THE TASK:
Report how many lines in the following entries contain "updates". Nothing else should be given.

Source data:
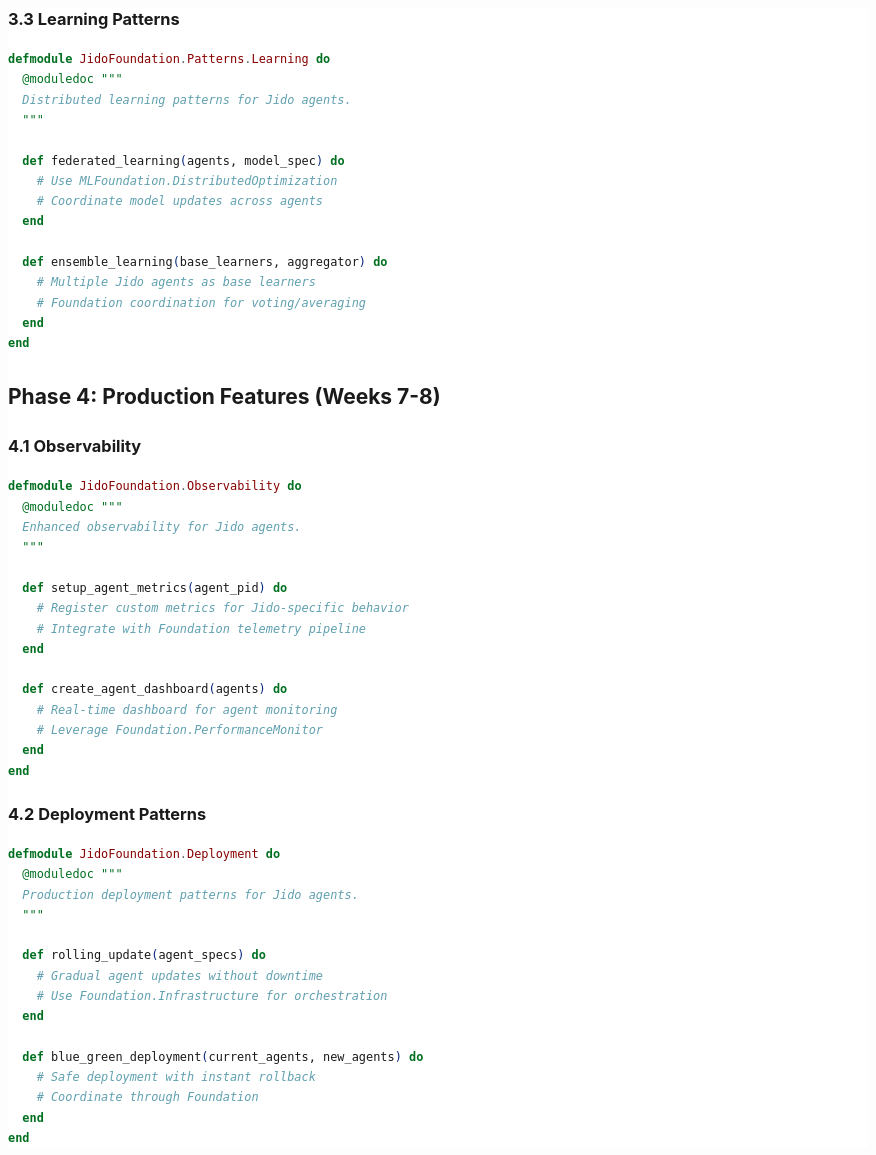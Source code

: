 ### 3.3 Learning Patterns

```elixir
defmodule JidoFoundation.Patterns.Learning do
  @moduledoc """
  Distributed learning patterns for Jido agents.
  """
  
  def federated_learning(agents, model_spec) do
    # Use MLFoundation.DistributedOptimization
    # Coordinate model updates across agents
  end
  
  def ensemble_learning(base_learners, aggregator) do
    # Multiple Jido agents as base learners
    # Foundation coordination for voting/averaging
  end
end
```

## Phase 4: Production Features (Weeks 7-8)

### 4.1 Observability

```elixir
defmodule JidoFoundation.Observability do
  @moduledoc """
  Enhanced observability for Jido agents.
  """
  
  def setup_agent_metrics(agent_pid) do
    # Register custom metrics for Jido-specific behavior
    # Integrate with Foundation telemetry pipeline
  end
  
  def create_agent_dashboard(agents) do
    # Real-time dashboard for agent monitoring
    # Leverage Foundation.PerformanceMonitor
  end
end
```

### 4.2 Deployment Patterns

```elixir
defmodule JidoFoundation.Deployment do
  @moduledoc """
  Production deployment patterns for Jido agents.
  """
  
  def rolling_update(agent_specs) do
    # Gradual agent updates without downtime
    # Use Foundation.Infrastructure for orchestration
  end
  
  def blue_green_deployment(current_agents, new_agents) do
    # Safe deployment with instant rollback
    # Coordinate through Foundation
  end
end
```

ANSWER SECTION:
2